▶ _The problem_: Pull out every line from the listing that has the word "resource".

[Data section — start]

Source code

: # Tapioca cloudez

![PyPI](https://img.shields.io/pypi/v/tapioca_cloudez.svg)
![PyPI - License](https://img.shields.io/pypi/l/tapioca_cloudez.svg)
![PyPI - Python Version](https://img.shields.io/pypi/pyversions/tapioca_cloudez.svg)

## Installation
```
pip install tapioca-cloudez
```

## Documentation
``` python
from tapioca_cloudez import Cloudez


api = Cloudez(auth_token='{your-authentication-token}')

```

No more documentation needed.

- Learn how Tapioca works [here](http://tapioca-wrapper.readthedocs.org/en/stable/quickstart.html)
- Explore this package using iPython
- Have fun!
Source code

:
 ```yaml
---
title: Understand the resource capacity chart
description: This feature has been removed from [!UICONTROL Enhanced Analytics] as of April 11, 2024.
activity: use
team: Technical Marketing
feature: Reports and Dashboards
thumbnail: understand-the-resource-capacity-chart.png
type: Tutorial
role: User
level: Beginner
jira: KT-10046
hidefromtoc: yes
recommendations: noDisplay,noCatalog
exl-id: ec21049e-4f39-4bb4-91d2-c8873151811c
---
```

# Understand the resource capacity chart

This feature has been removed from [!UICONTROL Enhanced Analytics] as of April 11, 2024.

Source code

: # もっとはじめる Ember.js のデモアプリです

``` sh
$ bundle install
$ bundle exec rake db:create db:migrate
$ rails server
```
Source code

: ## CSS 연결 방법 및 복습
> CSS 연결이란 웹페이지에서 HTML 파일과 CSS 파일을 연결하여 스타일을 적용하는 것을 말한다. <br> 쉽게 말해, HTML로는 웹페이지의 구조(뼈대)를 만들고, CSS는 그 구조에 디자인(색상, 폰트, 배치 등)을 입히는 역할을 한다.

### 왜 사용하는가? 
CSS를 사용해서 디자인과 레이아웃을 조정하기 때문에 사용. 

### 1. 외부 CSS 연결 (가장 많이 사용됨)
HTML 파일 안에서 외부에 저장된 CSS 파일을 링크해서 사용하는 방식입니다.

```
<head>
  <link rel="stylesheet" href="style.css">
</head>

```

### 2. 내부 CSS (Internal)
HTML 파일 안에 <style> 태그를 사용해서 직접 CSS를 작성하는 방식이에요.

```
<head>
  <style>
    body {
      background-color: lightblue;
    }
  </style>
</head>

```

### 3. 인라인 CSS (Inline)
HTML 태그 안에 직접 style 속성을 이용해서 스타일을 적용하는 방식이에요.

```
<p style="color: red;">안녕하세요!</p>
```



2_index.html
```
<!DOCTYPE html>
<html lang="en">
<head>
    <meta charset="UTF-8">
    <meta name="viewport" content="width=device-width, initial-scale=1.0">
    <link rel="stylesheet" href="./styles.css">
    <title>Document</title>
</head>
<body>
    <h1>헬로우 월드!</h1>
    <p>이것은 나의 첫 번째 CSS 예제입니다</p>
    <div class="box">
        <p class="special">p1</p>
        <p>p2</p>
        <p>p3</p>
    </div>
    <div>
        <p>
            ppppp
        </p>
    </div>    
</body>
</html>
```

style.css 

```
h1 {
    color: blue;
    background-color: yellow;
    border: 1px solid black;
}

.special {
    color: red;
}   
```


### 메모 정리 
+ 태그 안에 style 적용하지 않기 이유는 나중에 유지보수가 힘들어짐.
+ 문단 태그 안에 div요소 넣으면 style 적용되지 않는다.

[Data section — finish]

▶ _Your solution_:
title: Understand the resource capacity chart
thumbnail: understand-the-resource-capacity-chart.png
# Understand the resource capacity chart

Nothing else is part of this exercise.